What you should do:
Print out every line of the material exactly. Include no pictures.

Records for the task:
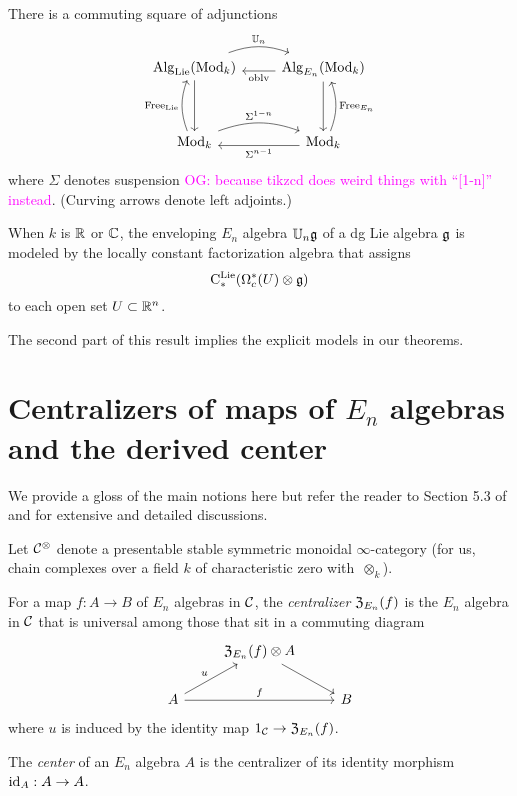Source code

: \documentclass[11pt]{amsart}
\numberwithin{equation}{section}
\def\owen{\textcolor{magenta}{OG: }\textcolor{magenta}}
\begin{document}
\begin{thm}
There is a commuting square of adjunctions
\[
\begin{tikzcd}
\Alg_\Lie(\Mod_k) \arrow[r, bend left=20, shift left=.5ex,"\UU_n"] \arrow[dd] & \Alg_{E_n}(\Mod_k) \arrow[l, shift left=.5ex, "\oblv"] \arrow[dd]\\
&\\
\Mod_k \arrow[r, bend left=20, shift left=.5ex, "\Sigma^{1-n}"] \arrow[uu, bend left=20, shift left=.5ex, "\Free_\Lie"] & \Mod_k \arrow[l, shift left=.5ex,"\Sigma^{n-1}"] \arrow[uu, bend right=20, shift right=.5ex, "\Free_{E_n}"']
\end{tikzcd}
\]
where $\Sigma$ denotes suspension \owen{because tikzcd does weird things with ``[1-n]'' instead}.
(Curving arrows denote left adjoints.)

When $k$ is $\mathbb R$ or $\mathbb C$, 
the enveloping $E_n$ algebra $\mathbb U_n \mathfrak g$ of a dg Lie algebra $\mathfrak g$ is modeled by the locally constant factorization algebra that assigns
\[
{\rm C}^{\rm Lie}_*(\Omega^*_c(U) \otimes \mathfrak g)
\]
to each open set $U \subset \mathbb R^n$.
\end{thm}

The second part of this result implies the explicit models in our theorems.

\section{Centralizers of maps of $E_n$ algebras and the derived center}
\label{sec: centralizer}

We provide a gloss of the main notions here but refer the reader to Section 5.3 of \cite{LurieHA} and \cite{FrancisHH} for extensive and detailed discussions.

Let $\mathcal C^\otimes$ denote a presentable stable symmetric monoidal $\infty$-category (for us, chain complexes over a field $k$ of characteristic zero with~$\otimes_k$).

\begin{dfn}
For a map $f: A \to B$ of $E_n$ algebras in $\mathcal C$, 
the {\em centralizer} ${\frak Z}_{E_n}(f)$ is the $E_n$ algebra in $\mathcal C$ that is universal among those that sit in a commuting diagram
\[
\begin{tikzcd}
& {\frak Z}_{E_n}(f) \otimes A \arrow[dr] & \\
A \arrow[ur, "u"] \arrow[rr, "f"] && B
\end{tikzcd}
\]
where $u$ is induced by the identity map $1_\mathcal C \to {\frak Z}_{E_n}(f)$.

The {\em center} of an $E_n$ algebra $A$ is the centralizer of its identity morphism ${\rm id}_A: A \to A$.
\end{dfn}
\end{document}
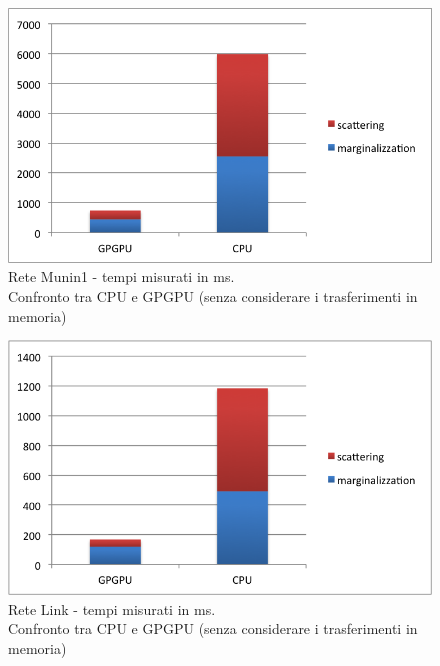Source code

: \documentclass[a4paper]{article}   %
\begin{document}
\begin{figure}[p]
\centering
\includegraphics[scale=0.8]{Munin1.png}
\caption{Rete Munin1 - tempi misurati in ms.\\Confronto tra CPU e GPGPU (senza considerare i trasferimenti in memoria)} 
\label{graficoMunin1}
\end{figure}

\begin{figure}[p]
\centering
\includegraphics[scale=0.8]{Link.png}
\caption{Rete Link - tempi misurati in ms.\\Confronto tra CPU e GPGPU (senza considerare i trasferimenti in memoria)} 
\label{graficoLink}
\end{figure}


\end{document}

Result of this task:
Source code

: \documentclass[11pt]{amsart}
\numberwithin{equation}{section}
\def\owen{\textcolor{magenta}{OG: }\textcolor{magenta}}
\begin{document}
\begin{thm}
There is a commuting square of adjunctions
\[
\begin{tikzcd}
\Alg_\Lie(\Mod_k) \arrow[r, bend left=20, shift left=.5ex,"\UU_n"] \arrow[dd] & \Alg_{E_n}(\Mod_k) \arrow[l, shift left=.5ex, "\oblv"] \arrow[dd]\\
&\\
\Mod_k \arrow[r, bend left=20, shift left=.5ex, "\Sigma^{1-n}"] \arrow[uu, bend left=20, shift left=.5ex, "\Free_\Lie"] & \Mod_k \arrow[l, shift left=.5ex,"\Sigma^{n-1}"] \arrow[uu, bend right=20, shift right=.5ex, "\Free_{E_n}"']
\end{tikzcd}
\]
where $\Sigma$ denotes suspension \owen{because tikzcd does weird things with ``[1-n]'' instead}.
(Curving arrows denote left adjoints.)

When $k$ is $\mathbb R$ or $\mathbb C$, 
the enveloping $E_n$ algebra $\mathbb U_n \mathfrak g$ of a dg Lie algebra $\mathfrak g$ is modeled by the locally constant factorization algebra that assigns
\[
{\rm C}^{\rm Lie}_*(\Omega^*_c(U) \otimes \mathfrak g)
\]
to each open set $U \subset \mathbb R^n$.
\end{thm}

The second part of this result implies the explicit models in our theorems.

\section{Centralizers of maps of $E_n$ algebras and the derived center}
\label{sec: centralizer}

We provide a gloss of the main notions here but refer the reader to Section 5.3 of \cite{LurieHA} and \cite{FrancisHH} for extensive and detailed discussions.

Let $\mathcal C^\otimes$ denote a presentable stable symmetric monoidal $\infty$-category (for us, chain complexes over a field $k$ of characteristic zero with~$\otimes_k$).

\begin{dfn}
For a map $f: A \to B$ of $E_n$ algebras in $\mathcal C$, 
the {\em centralizer} ${\frak Z}_{E_n}(f)$ is the $E_n$ algebra in $\mathcal C$ that is universal among those that sit in a commuting diagram
\[
\begin{tikzcd}
& {\frak Z}_{E_n}(f) \otimes A \arrow[dr] & \\
A \arrow[ur, "u"] \arrow[rr, "f"] && B
\end{tikzcd}
\]
where $u$ is induced by the identity map $1_\mathcal C \to {\frak Z}_{E_n}(f)$.

The {\em center} of an $E_n$ algebra $A$ is the centralizer of its identity morphism ${\rm id}_A: A \to A$.
\end{dfn}
\end{document}
Source code

: \documentclass[a4paper]{article}   %
\begin{document}
\begin{figure}[p]
\centering
\includegraphics[scale=0.8]{Munin1.png}
\caption{Rete Munin1 - tempi misurati in ms.\\Confronto tra CPU e GPGPU (senza considerare i trasferimenti in memoria)} 
\label{graficoMunin1}
\end{figure}

\begin{figure}[p]
\centering
\includegraphics[scale=0.8]{Link.png}
\caption{Rete Link - tempi misurati in ms.\\Confronto tra CPU e GPGPU (senza considerare i trasferimenti in memoria)} 
\label{graficoLink}
\end{figure}


\end{document}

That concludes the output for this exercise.